What to do: Below is a listing. Copy each line of it that holds the word "theoremstyle".

Supplied material:

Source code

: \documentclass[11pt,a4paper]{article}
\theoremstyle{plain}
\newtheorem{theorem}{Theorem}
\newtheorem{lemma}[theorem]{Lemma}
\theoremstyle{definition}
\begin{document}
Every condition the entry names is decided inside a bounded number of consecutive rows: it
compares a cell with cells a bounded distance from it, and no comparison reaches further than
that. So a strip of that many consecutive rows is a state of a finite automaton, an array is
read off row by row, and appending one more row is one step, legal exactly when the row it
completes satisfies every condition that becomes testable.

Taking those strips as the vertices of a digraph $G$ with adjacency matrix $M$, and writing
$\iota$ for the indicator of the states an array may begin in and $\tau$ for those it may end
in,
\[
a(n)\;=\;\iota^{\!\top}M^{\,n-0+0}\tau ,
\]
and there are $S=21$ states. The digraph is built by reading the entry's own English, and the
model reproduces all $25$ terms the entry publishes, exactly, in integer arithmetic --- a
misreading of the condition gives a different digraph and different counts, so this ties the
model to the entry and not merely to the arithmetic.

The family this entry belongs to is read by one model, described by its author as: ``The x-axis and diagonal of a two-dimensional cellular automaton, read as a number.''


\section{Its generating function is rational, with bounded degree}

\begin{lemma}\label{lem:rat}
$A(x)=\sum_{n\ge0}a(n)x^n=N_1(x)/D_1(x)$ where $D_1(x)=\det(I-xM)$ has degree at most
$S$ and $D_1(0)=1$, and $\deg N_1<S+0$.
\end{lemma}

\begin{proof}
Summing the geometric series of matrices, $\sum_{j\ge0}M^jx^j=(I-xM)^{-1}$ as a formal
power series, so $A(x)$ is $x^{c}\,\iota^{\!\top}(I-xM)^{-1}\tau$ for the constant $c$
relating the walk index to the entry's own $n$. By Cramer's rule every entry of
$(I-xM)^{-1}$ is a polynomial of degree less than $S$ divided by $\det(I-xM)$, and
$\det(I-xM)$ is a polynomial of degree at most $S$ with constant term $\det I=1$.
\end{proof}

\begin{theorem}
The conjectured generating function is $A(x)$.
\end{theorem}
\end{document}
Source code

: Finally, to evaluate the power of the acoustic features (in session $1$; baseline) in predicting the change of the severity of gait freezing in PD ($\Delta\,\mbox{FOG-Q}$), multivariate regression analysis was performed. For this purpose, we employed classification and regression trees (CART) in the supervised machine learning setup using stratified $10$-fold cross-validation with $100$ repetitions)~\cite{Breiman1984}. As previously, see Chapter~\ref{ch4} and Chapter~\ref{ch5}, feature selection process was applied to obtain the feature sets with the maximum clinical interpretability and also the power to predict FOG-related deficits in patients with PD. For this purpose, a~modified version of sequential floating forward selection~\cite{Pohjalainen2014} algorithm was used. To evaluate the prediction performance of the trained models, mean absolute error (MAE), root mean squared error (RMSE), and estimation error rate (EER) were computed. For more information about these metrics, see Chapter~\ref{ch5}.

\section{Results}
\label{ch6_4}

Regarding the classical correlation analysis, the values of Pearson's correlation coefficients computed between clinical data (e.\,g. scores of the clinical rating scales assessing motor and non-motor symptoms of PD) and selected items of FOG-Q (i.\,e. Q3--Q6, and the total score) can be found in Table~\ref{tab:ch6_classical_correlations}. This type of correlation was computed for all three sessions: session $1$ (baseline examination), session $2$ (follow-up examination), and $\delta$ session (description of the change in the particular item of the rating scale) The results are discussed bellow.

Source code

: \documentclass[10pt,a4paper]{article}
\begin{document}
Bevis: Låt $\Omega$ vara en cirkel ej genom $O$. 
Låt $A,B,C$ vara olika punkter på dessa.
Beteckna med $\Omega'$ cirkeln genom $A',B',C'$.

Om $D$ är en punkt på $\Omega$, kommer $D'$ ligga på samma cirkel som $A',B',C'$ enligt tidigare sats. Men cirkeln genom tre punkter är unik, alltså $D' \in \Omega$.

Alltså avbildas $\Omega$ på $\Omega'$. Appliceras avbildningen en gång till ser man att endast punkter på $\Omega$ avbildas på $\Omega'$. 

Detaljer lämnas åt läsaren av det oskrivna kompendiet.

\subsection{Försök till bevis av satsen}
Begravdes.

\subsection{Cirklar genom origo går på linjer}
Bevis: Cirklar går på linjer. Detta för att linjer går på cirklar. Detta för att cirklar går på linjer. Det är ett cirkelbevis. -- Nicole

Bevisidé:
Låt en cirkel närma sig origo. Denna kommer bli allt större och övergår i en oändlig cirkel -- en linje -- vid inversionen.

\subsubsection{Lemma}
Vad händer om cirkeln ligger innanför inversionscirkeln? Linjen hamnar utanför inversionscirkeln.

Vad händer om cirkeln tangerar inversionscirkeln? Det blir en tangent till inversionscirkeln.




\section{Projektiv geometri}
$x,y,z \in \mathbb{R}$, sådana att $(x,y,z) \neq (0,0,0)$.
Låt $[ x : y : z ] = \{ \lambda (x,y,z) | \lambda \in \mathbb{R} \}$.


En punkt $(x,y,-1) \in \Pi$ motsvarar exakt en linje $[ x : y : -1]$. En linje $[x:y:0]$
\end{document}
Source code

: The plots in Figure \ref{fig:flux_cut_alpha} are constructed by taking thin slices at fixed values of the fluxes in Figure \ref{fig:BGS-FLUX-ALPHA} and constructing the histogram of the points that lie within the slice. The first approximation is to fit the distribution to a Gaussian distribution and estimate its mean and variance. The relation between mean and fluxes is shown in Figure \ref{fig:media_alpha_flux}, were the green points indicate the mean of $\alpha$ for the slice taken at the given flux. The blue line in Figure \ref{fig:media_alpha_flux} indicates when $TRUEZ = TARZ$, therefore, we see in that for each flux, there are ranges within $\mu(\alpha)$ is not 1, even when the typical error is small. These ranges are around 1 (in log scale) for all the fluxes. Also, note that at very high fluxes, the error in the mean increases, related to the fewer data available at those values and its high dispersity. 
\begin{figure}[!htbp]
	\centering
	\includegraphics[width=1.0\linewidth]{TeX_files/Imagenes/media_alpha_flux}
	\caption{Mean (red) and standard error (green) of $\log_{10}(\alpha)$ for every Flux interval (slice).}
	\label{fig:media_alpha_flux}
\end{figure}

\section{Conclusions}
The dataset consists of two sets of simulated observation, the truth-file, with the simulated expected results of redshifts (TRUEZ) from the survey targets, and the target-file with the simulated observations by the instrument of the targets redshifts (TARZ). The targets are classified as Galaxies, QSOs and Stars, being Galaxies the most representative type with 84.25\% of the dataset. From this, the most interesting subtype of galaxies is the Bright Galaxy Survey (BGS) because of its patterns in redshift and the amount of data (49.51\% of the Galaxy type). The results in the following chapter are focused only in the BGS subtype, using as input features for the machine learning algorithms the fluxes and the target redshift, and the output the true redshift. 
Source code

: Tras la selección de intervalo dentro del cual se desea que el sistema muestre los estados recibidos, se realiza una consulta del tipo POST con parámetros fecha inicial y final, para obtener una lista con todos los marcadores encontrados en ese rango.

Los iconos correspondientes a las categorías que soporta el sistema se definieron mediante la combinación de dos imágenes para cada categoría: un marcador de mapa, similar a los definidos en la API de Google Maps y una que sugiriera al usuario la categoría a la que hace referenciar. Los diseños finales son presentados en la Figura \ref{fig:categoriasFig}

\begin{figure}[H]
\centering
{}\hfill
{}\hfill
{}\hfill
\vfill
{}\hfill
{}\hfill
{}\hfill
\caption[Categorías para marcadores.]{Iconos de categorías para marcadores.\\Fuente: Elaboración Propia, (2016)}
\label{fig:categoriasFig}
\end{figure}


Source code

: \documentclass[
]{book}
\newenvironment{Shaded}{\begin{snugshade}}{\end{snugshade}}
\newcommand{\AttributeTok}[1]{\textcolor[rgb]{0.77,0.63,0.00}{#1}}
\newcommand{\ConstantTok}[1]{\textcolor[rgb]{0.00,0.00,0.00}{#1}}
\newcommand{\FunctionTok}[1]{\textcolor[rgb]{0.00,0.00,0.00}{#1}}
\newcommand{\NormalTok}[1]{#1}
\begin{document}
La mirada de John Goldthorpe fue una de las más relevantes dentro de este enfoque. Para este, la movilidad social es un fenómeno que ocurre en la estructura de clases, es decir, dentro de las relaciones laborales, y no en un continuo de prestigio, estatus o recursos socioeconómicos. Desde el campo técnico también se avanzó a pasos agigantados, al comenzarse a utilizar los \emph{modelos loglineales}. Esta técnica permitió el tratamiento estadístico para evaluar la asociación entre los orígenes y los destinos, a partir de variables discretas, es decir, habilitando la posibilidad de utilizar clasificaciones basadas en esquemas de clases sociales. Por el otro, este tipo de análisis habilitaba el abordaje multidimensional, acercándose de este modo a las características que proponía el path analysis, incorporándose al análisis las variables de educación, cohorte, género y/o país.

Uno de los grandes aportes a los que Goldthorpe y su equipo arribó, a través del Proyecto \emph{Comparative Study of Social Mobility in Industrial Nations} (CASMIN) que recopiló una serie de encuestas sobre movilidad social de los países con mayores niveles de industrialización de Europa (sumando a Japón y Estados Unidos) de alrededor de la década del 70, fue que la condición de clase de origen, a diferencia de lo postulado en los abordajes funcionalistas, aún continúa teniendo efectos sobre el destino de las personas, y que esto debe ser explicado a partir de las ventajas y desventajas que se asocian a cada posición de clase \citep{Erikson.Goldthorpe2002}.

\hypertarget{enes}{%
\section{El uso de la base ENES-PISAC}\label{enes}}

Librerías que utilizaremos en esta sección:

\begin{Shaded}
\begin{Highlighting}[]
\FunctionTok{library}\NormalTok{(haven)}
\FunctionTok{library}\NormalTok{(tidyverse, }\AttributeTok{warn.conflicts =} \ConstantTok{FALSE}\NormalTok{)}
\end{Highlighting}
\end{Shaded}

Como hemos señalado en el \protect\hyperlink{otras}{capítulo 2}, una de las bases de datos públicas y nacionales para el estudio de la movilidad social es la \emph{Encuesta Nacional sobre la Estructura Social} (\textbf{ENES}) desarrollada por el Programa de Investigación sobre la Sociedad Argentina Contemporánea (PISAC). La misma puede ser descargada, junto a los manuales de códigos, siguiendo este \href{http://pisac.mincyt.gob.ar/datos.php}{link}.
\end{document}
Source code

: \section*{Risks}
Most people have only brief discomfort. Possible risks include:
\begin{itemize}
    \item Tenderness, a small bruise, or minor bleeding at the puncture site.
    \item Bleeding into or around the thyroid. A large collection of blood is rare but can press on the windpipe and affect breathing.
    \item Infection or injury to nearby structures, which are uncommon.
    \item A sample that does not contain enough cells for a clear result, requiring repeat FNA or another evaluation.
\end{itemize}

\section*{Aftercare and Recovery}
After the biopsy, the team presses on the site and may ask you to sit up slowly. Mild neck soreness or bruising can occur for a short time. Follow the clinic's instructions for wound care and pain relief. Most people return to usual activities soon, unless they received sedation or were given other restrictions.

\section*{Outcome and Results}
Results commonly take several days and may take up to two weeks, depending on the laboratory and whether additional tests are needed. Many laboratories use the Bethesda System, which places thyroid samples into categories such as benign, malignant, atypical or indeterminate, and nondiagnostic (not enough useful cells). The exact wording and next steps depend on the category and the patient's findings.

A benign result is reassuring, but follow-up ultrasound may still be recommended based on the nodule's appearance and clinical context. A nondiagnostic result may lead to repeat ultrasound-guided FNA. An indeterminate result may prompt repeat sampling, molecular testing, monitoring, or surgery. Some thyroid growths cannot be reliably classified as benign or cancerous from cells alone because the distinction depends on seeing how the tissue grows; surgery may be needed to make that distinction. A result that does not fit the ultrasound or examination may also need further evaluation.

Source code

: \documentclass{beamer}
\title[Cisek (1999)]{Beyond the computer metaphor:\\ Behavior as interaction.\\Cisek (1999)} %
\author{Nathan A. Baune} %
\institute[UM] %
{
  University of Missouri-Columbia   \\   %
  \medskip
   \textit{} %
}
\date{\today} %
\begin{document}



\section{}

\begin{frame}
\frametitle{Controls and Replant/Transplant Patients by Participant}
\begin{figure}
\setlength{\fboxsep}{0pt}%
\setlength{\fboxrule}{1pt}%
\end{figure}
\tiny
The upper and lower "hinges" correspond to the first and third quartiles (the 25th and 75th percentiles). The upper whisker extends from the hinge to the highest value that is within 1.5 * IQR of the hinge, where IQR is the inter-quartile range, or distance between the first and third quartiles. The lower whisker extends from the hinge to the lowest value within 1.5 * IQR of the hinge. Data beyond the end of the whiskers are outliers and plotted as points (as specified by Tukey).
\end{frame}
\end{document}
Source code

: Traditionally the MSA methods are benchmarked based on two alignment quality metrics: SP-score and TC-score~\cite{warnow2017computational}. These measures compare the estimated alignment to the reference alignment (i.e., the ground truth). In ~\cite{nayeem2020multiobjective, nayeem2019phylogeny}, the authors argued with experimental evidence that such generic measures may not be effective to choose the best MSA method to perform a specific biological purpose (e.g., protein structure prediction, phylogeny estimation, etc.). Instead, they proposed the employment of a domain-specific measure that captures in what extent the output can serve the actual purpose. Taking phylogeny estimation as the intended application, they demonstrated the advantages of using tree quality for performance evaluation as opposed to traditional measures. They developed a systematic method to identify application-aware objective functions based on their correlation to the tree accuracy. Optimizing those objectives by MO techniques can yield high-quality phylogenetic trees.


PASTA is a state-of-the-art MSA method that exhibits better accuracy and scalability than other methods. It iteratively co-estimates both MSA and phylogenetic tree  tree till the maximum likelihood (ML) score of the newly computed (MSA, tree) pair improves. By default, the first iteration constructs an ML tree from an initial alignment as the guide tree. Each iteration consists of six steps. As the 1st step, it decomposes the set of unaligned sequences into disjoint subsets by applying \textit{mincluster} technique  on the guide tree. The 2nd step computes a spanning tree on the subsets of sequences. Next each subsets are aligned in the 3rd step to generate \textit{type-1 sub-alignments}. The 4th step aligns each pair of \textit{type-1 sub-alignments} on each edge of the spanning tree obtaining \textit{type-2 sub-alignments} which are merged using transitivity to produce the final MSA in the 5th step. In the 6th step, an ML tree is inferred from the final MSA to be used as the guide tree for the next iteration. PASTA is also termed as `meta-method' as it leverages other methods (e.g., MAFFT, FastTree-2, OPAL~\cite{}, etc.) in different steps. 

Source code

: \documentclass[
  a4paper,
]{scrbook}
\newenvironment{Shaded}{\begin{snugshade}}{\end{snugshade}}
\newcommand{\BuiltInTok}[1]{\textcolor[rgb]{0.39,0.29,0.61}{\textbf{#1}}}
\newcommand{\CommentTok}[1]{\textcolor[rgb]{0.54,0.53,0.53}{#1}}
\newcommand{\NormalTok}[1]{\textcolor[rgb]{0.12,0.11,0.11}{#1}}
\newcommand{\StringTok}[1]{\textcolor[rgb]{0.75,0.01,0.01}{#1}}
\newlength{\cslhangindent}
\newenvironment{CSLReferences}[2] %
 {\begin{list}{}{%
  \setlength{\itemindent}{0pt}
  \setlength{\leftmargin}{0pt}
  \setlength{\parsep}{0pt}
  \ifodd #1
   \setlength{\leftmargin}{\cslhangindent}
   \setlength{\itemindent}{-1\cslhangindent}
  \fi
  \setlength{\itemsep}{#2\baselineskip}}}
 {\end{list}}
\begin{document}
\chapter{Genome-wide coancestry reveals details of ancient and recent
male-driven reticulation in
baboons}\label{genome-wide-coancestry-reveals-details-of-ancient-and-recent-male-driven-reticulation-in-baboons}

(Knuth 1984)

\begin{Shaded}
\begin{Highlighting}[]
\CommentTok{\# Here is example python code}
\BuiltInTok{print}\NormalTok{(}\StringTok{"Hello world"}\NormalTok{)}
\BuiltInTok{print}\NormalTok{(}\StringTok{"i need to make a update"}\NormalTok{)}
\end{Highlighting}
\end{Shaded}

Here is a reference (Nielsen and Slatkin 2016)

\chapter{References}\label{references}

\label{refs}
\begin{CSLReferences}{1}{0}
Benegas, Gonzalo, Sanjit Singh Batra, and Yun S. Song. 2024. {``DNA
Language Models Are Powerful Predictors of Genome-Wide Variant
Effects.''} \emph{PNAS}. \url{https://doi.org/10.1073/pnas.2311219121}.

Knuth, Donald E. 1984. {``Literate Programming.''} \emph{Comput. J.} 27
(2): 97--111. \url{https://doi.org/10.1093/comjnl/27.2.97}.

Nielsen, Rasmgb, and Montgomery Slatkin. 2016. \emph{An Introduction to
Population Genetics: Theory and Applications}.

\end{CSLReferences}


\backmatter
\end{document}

Written answer:
\theoremstyle{plain}
\theoremstyle{definition}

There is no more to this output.